• **WHAT YOU WILL DO**:
Your answer should be only the lines below from the one with "Als zweiter Sonderfall" to the one with "vor, mit der", repeated exactly, ends included.

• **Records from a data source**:
::::
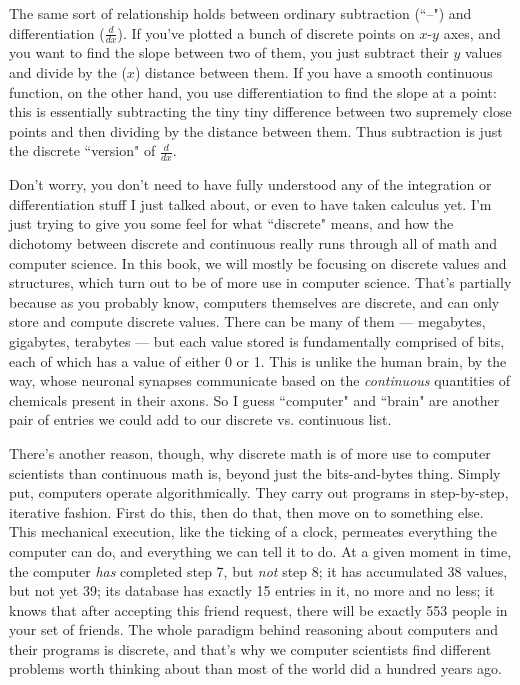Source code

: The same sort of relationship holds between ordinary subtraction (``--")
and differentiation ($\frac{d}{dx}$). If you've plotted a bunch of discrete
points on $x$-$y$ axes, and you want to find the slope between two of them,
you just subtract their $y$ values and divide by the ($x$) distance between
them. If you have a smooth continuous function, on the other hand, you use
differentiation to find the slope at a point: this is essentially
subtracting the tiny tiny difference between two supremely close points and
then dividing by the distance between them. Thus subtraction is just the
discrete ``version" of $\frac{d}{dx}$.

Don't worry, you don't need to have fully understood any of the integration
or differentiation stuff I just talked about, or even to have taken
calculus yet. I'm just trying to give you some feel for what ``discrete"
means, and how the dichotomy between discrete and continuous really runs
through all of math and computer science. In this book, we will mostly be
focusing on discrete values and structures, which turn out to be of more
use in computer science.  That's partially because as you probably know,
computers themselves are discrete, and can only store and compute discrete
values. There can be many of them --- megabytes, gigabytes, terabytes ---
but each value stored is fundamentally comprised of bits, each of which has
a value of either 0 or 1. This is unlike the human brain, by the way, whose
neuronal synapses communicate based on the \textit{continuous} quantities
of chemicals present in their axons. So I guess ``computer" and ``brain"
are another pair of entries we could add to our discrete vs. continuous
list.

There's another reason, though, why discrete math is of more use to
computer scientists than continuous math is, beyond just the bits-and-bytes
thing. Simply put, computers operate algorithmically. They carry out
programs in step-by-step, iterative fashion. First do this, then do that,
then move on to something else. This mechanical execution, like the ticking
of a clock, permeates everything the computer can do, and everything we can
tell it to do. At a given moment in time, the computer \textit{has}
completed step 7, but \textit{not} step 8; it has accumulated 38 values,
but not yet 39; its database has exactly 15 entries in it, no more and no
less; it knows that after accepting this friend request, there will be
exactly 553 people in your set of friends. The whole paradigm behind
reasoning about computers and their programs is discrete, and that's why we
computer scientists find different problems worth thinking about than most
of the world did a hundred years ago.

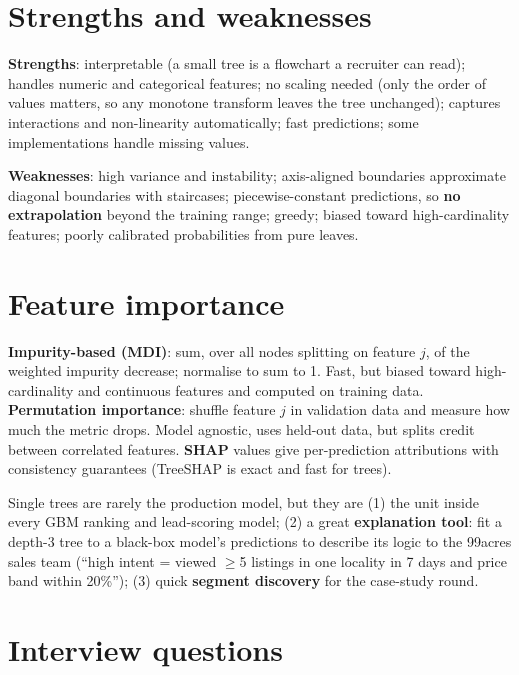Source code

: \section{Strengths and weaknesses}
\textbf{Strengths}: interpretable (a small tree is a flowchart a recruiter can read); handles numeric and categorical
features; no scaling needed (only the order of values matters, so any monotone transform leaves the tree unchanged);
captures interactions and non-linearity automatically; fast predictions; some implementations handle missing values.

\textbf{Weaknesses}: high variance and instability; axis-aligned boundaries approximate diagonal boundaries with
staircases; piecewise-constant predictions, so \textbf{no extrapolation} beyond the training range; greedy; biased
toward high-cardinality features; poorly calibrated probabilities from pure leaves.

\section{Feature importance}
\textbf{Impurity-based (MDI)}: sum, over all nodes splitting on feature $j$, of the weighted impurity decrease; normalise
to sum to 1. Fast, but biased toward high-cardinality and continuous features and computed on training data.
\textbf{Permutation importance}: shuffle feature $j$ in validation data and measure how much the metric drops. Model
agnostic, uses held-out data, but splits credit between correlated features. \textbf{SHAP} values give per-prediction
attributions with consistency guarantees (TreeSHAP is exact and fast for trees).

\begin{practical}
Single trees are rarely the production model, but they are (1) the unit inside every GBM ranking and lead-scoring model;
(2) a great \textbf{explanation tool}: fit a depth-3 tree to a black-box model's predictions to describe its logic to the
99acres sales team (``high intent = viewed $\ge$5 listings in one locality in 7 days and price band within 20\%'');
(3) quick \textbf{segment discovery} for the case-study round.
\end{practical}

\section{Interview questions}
::::
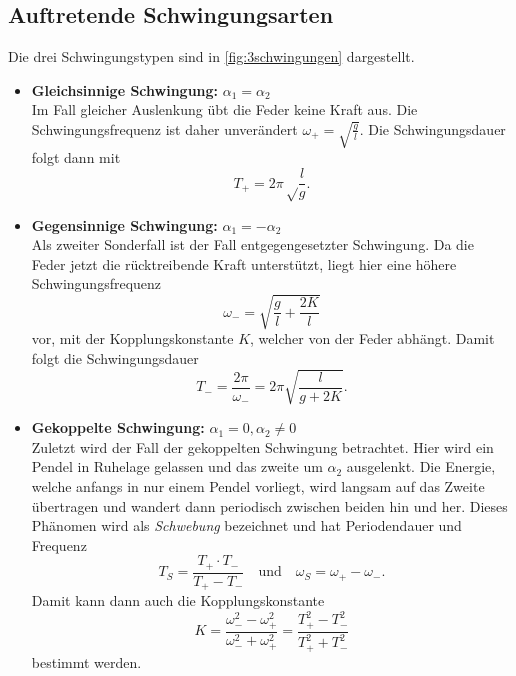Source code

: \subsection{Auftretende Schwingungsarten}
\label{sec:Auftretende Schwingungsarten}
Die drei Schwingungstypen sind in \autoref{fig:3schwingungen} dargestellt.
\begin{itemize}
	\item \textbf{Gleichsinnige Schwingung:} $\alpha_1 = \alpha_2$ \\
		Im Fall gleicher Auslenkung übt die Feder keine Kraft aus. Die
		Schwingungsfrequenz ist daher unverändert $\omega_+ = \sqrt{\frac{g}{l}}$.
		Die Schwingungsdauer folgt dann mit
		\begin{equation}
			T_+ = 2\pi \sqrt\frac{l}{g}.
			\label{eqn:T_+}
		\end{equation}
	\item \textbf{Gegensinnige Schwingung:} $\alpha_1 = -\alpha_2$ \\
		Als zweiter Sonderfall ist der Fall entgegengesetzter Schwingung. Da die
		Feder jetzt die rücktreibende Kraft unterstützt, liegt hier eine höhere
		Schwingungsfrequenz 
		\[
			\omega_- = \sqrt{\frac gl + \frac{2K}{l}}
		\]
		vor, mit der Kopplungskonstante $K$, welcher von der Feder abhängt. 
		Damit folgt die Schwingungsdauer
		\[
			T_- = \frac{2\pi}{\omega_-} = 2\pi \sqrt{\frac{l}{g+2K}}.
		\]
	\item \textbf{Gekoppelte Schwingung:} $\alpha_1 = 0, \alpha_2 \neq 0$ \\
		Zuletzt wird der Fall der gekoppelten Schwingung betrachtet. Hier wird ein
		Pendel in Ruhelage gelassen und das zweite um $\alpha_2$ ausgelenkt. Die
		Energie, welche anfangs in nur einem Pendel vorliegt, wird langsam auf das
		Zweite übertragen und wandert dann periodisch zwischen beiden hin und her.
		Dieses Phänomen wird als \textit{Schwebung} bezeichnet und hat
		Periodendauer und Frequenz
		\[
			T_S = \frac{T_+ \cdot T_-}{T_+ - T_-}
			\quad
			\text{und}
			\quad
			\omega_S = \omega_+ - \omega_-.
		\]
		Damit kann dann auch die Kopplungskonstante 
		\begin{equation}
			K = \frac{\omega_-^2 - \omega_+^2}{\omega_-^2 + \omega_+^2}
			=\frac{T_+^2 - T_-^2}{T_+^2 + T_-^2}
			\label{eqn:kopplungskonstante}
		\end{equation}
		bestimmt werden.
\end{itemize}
::::
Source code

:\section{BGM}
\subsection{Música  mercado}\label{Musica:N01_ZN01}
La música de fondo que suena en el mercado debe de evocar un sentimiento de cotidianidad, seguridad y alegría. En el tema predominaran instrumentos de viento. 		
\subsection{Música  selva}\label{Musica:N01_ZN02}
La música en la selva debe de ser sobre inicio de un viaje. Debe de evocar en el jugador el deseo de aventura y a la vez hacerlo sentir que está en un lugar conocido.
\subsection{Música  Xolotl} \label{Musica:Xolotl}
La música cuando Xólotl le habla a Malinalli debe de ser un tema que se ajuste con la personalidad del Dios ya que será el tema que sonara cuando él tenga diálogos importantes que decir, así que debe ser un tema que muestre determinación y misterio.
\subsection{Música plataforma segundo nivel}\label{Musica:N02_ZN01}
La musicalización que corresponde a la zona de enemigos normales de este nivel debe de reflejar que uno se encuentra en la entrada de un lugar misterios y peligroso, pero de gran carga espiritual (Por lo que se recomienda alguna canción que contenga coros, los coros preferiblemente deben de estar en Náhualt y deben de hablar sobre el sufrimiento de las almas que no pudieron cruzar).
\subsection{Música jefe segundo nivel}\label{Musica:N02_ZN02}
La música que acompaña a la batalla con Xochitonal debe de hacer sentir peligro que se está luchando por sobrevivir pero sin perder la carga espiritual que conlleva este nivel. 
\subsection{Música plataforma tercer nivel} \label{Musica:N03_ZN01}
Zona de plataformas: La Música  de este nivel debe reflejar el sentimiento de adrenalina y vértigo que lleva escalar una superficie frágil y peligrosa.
::::
• **RESULT**:
		Als zweiter Sonderfall ist der Fall entgegengesetzter Schwingung. Da die
		Feder jetzt die rücktreibende Kraft unterstützt, liegt hier eine höhere
		Schwingungsfrequenz 
		\[
			\omega_- = \sqrt{\frac gl + \frac{2K}{l}}
		\]
		vor, mit der Kopplungskonstante $K$, welcher von der Feder abhängt. 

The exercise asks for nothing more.